» What you need to do:
If a line holds the word "preprocessing", copy it from the entries.

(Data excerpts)
=== Section Start ===

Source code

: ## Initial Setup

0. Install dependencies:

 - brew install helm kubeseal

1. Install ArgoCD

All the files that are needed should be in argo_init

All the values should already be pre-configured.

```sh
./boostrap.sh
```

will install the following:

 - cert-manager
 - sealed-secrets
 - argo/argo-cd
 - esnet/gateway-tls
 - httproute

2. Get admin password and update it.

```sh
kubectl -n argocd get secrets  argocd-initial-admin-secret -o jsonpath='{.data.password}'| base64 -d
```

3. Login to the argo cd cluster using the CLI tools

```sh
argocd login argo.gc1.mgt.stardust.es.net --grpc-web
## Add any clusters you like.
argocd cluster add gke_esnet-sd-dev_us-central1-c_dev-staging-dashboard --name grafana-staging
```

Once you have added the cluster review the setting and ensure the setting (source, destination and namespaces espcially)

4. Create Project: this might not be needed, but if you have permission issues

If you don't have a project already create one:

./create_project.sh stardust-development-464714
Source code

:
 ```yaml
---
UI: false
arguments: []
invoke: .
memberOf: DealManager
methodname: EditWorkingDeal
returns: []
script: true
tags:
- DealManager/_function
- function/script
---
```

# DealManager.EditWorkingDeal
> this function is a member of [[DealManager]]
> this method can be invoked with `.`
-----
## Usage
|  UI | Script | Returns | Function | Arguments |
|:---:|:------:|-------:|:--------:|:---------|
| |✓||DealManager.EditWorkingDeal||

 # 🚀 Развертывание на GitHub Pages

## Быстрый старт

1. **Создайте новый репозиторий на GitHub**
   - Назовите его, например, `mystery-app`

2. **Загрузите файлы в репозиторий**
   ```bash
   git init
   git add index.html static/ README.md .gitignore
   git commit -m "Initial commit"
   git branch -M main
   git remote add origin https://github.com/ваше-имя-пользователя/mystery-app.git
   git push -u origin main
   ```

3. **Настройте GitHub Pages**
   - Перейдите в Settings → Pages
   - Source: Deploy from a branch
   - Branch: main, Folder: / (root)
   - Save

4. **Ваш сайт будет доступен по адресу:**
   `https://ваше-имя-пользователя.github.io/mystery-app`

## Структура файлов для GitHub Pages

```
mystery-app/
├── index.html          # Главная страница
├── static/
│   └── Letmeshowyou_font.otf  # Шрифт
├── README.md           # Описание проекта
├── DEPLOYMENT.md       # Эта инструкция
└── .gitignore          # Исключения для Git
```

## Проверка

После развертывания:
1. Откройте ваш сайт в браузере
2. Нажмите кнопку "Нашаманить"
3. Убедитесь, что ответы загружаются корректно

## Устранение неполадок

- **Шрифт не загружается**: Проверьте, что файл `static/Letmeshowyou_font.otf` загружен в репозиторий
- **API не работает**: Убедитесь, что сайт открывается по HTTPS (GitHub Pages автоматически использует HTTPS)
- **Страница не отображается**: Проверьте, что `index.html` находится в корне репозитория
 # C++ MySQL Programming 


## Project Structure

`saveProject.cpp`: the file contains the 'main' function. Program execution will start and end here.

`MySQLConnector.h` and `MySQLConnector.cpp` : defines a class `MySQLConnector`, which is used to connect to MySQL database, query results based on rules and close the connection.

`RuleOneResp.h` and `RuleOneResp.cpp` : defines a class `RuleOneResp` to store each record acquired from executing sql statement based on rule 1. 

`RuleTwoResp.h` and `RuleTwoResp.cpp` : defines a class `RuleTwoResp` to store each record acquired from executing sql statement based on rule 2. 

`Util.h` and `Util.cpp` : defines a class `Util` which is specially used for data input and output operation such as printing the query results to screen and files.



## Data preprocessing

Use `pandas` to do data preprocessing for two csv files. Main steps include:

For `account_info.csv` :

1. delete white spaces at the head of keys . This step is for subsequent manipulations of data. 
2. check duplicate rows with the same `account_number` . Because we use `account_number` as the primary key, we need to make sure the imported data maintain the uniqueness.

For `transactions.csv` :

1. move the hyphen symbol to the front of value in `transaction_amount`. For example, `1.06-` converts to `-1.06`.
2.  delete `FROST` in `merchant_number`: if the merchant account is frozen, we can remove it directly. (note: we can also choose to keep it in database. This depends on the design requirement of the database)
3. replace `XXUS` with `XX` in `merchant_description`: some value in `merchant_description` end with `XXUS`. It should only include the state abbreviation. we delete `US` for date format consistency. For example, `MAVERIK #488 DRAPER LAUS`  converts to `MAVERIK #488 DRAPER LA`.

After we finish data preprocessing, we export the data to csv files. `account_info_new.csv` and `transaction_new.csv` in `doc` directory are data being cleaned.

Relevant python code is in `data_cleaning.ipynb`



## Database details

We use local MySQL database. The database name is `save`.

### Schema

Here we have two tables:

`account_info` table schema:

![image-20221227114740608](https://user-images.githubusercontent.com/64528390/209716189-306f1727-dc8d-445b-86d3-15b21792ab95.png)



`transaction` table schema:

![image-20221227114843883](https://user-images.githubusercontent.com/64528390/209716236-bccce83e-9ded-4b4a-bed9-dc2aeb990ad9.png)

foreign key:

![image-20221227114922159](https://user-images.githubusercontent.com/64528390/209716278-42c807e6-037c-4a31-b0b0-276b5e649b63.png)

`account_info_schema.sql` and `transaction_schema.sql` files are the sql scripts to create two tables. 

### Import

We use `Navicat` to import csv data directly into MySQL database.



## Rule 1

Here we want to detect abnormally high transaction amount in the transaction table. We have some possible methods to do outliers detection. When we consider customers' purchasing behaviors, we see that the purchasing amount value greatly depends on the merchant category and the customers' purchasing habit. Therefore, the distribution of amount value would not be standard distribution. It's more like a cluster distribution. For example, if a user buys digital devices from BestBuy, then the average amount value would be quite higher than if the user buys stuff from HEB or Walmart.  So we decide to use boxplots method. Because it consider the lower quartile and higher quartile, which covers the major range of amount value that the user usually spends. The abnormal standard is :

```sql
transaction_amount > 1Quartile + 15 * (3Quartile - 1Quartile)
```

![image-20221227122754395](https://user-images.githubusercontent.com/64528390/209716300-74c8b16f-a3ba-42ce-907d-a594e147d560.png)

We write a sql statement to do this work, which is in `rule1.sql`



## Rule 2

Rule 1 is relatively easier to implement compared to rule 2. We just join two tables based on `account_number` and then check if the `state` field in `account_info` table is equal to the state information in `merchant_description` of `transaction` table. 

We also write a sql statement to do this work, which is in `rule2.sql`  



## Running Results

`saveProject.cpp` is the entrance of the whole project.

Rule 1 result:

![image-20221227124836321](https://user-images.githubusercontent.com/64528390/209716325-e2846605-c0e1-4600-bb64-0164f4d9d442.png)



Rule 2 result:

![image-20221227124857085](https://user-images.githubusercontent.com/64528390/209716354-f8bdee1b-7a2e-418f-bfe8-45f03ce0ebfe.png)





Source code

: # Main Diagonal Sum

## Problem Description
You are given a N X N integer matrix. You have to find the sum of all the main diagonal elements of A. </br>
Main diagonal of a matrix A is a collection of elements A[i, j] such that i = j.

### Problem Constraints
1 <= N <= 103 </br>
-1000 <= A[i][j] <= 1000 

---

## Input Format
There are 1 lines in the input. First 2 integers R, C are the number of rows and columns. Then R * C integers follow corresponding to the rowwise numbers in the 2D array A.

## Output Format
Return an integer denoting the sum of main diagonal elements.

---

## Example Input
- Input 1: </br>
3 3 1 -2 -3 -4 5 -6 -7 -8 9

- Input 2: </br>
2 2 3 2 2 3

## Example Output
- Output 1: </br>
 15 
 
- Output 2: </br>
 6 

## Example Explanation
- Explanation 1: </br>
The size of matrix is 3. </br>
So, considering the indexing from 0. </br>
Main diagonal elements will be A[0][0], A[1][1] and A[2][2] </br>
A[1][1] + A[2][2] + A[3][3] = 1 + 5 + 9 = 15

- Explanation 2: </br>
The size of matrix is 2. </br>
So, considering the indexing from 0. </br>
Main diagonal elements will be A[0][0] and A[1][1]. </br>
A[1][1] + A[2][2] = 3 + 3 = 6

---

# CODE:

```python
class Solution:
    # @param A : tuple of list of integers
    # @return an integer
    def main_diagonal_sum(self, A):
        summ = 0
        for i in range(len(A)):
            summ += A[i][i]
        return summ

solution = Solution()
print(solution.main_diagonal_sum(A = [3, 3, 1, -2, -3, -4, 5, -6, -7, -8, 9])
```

=== Section End ===

» Answer box:
## Data preprocessing
Use `pandas` to do data preprocessing for two csv files. Main steps include:
After we finish data preprocessing, we export the data to csv files. `account_info_new.csv` and `transaction_new.csv` in `doc` directory are data being cleaned.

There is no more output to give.